If you’re in a crowd and someone starts shooting, don’t crouch and wait. Do what you can to get out of the way ASAP. “We’re trained that if you’re in an ambush to get out of the kill zone as quickly as possible,” Joe Plenzler, a retired Marine combat veteran, tells Yahoo Lifestyle. “Speed is safety.”

Don’t wait to see what everybody else is doing — if something bad happens, “take action immediately,” J. Pete Blair, PhD, a professor of criminal justice at Texas State University, executive director of the Advanced Law Enforcement Rapid Response Training Center, and co-author of Active Shooter Events and Response, tells Yahoo Lifestyle.

3. Get out of the shooter’s line of vision.
If you’re in a confined room, seeking cover is crucial, says Matthews. “Look for anything that’s going to stop bullets like a vending machine, curb, or concrete pillar,” he says. And if you can’t find cover, look for something that can conceal you, like a vendor’s tent if you’re in an outdoor space, or chair, if you’re indoors. “If you can stay out of the shooter’s line of sight, your chances of surviving go up instantly,” he says.

Fifty people were killed and more than 50 others injured at Pulse nightclub, in Orlando, Fla. (Photo: Carolyn Cole/Los Angeles Times)

4. Stay low to the ground and zigzag.
It’s important to be constantly assessing the situation and looking for an opportunity to exit, Matthews says. When you run, stay low to the ground and zigzag between cover and concealment, if possible, to try to get as far away as possible.

5. If people are getting trampled, try to find protection.
If the crowd is moving fast and you fear you could be trampled, the experts recommend looking for a large object to stand behind. “Big speakers, big light stands, look for a structure and get behind it,” says Matthews. “Let the crowd go around you — they’re not going to try to mow down a structure.” And stay behind that structure, he notes. “It’s also going to give you some degree of concealment” from the shooter.

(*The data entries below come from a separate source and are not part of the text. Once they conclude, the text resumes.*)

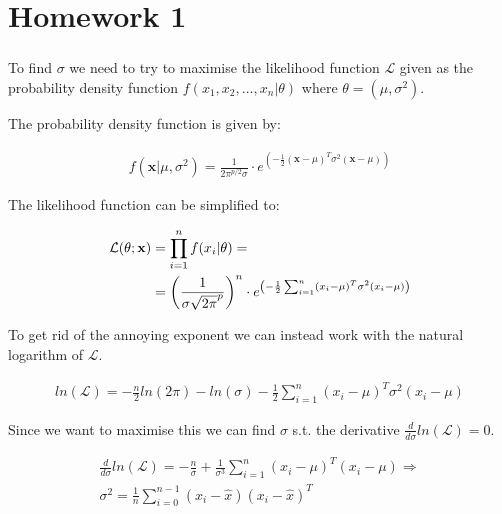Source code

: \documentclass{article}
\begin{document}
\chapter{Homework 1}
\setcounter{section}{1}
\subsection{}

To find $\sigma$ we need to try to maximise the likelihood function
$\mathcal{L}$ given as the probability density function $f(x_1, x_2, ... , x_n
\vert \theta)$ where $\theta = (\mu, \sigma^2)$.

The probability density function is given by:

\begin{align}
  f(\mathbf{x} \vert \mu , \sigma^2) = \frac{1}{2\pi^{p / 2} \sigma}
  \cdot e^{\left( - \frac{1}{2} \left( \mathbf{x} - \mu \right) ^T
  \sigma^2 \left(\mathbf{x} - \mu \right) \right)}
\end{align}

The likelihood function can be simplified to:

\begin{align}
  \mathcal{L}(\theta ; \mathbf{x}) &= \prod_{i = 1}^{n}f(x_i \vert \theta) =\\
  \notag &= \left( \frac{1}{\sigma\sqrt{2\pi}^{p}} \right) ^n
    \cdot e^{\left( - \frac{1}{2} \sum_{i = 1}^{n}
    \notag \left( x_i - \mu \right) ^T \sigma^2 \left(x_i - \mu \right) \right)}
\end{align}

To get rid of the annoying exponent we can instead work with the natural
logarithm of $\mathcal{L}$.

\begin{align}
  ln(\mathcal{L}) = - \frac{n}{2} ln(2\pi) - ln(\sigma)
    - \frac{1}{2} \sum_{i = 1}^{n}
    \left( x_i - \mu \right) ^T \sigma^2 \left(x_i - \mu \right)
\end{align}

Since we want to maximise this we can find $\sigma$ s.t. the derivative
$\frac{d}{d\sigma}ln(\mathcal{L}) = 0$.

\begin{align}
  \frac{d}{d\sigma}ln(\mathcal{L}) = -\frac{n}{\sigma} + \frac{1}{\sigma^3}
  \sum_{i = 1}^{n} \left( x_i - \mu \right) ^T \left(x_i - \mu \right) \Rightarrow \\
  \sigma^2 = \frac{1}{n} \sum_{i = 0}^{n - 1}
    \left( x_i - \hat{x} \right) \left(x_i - \hat{x} \right)^T
\end{align}
\end{document}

6. Tell your kids they need to listen to you and carry them if you can.
If you have a child with you, Matthews recommends telling them that you’re going to take care of them and that they need to listen to you. “Let them know that you’re there, you’ve got a plan, and you’re going to take care of them,” he says. Pick them up and carry them if you can.

After the Manchester, England, shooting. (Photo: Getty Images)

7. Stay off your phone.
If you think of it, silence your phone (if you’re in a confined space), but otherwise stay off of it. Some people were filming during the Las Vegas attacks, but Matthews says that’s really not a good idea since it can distract you from your surroundings. “Stay off your cellphones — you could end up being the next victim,” he says.

8. Lock or barricade yourself in.
If you’re in an area where you’re trapped, like an office, try to deny access to your location by closing, locking, and barricading the door, Blair says.

9. Defend yourself — as a last resort.
And, as a last resort, defend yourself. “You have a legal right to protect yourself—this person is trying to murder you,” Blair says. But again, this is the last resort. “In about one in five of these events, somebody successfully defended themselves and they were unarmed,” he says.

Blair stresses that these kinds of attacks are infrequent. “Don’t live your life in fear, but it’s worth spending a few minutes to pay attention to your surroundings,” he says. “If something happens, you’ll be prepared.”